Try it | What appears from the first line of the data below through the line containing "di=1 P(Xi |", both included, should be copied exactly, and nothing else.
___ Extracted information ___
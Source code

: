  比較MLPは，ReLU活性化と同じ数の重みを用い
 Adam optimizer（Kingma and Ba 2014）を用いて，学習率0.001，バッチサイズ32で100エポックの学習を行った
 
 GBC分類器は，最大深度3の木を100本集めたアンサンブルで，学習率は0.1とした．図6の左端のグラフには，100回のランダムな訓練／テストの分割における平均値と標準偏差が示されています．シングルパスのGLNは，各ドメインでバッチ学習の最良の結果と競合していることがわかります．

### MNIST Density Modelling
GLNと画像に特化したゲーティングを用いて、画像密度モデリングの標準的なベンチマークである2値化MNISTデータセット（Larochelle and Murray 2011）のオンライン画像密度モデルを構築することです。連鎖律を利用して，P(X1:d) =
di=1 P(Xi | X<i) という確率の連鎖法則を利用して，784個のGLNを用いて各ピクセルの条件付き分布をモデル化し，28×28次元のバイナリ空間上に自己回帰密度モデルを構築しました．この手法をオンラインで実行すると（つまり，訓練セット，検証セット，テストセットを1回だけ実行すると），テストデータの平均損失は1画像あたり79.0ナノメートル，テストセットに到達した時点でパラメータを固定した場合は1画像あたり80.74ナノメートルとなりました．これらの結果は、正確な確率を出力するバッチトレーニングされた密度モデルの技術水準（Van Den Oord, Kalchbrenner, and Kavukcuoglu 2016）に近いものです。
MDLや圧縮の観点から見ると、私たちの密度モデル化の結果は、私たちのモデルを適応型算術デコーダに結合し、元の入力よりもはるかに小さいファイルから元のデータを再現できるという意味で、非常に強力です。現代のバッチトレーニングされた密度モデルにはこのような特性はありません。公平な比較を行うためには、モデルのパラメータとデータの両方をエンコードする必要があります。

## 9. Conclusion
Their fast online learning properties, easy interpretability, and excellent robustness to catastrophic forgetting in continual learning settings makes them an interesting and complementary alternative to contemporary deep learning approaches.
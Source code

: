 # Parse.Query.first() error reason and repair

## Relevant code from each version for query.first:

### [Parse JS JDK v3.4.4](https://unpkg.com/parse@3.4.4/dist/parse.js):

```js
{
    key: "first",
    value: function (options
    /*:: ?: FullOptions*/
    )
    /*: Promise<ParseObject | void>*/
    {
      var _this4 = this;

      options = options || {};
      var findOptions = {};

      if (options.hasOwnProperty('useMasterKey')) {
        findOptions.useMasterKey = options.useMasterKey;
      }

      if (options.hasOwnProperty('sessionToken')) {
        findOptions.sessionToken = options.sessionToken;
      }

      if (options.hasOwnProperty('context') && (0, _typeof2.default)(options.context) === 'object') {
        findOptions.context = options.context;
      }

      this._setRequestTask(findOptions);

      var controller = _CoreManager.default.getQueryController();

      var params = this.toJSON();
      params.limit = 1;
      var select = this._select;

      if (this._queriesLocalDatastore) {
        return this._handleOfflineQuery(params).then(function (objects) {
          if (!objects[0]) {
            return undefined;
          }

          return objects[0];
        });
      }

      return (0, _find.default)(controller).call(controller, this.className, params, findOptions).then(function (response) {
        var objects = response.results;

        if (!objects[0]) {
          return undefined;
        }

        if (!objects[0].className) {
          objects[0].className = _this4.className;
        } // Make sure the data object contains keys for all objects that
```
___
Solution to this exercise |
Source code

:  比較MLPは，ReLU活性化と同じ数の重みを用い
 Adam optimizer（Kingma and Ba 2014）を用いて，学習率0.001，バッチサイズ32で100エポックの学習を行った
 
 GBC分類器は，最大深度3の木を100本集めたアンサンブルで，学習率は0.1とした．図6の左端のグラフには，100回のランダムな訓練／テストの分割における平均値と標準偏差が示されています．シングルパスのGLNは，各ドメインでバッチ学習の最良の結果と競合していることがわかります．

### MNIST Density Modelling
GLNと画像に特化したゲーティングを用いて、画像密度モデリングの標準的なベンチマークである2値化MNISTデータセット（Larochelle and Murray 2011）のオンライン画像密度モデルを構築することです。連鎖律を利用して，P(X1:d) =
di=1 P(Xi | X<i) という確率の連鎖法則を利用して，784個のGLNを用いて各ピクセルの条件付き分布をモデル化し，28×28次元のバイナリ空間上に自己回帰密度モデルを構築しました．この手法をオンラインで実行すると（つまり，訓練セット，検証セット，テストセットを1回だけ実行すると），テストデータの平均損失は1画像あたり79.0ナノメートル，テストセットに到達した時点でパラメータを固定した場合は1画像あたり80.74ナノメートルとなりました．これらの結果は、正確な確率を出力するバッチトレーニングされた密度モデルの技術水準（Van Den Oord, Kalchbrenner, and Kavukcuoglu 2016）に近いものです。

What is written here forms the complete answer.